WHAT IS EXPECTED -
Those lines of the records that contain "http" are to be located and copied.

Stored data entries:
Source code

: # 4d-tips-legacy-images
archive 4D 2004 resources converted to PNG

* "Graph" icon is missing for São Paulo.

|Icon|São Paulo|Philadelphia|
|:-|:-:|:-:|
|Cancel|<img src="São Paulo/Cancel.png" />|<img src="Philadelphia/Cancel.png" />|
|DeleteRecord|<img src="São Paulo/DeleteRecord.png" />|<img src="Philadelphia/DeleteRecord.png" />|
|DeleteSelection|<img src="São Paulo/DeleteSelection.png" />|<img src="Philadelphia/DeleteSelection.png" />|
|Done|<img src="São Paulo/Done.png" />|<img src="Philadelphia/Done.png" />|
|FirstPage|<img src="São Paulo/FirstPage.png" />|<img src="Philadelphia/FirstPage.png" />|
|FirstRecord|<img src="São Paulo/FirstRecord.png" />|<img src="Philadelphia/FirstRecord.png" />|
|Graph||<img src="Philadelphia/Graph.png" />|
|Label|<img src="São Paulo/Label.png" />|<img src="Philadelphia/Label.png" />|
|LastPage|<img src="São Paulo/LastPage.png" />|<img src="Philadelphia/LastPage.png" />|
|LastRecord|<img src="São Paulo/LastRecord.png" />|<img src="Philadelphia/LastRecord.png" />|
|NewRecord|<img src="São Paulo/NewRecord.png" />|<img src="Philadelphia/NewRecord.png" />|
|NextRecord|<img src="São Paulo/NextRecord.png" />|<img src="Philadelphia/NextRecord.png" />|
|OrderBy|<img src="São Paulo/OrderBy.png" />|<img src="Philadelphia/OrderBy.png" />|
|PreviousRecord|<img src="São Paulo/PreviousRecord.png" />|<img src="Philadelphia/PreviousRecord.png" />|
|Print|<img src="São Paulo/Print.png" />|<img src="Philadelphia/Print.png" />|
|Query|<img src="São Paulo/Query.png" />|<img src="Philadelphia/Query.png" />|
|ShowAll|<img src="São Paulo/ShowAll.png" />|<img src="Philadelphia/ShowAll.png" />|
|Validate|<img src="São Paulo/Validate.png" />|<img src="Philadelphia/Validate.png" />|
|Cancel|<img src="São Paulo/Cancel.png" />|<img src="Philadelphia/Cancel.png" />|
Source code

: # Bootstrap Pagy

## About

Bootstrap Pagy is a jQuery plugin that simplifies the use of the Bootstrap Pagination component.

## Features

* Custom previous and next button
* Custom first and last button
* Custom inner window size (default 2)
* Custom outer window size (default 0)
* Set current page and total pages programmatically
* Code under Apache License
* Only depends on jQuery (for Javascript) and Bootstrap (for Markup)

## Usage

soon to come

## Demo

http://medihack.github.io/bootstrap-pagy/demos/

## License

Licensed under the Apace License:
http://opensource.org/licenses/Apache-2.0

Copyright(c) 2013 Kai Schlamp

WRITTEN ANSWER -
http://medihack.github.io/bootstrap-pagy/demos/
http://opensource.org/licenses/Apache-2.0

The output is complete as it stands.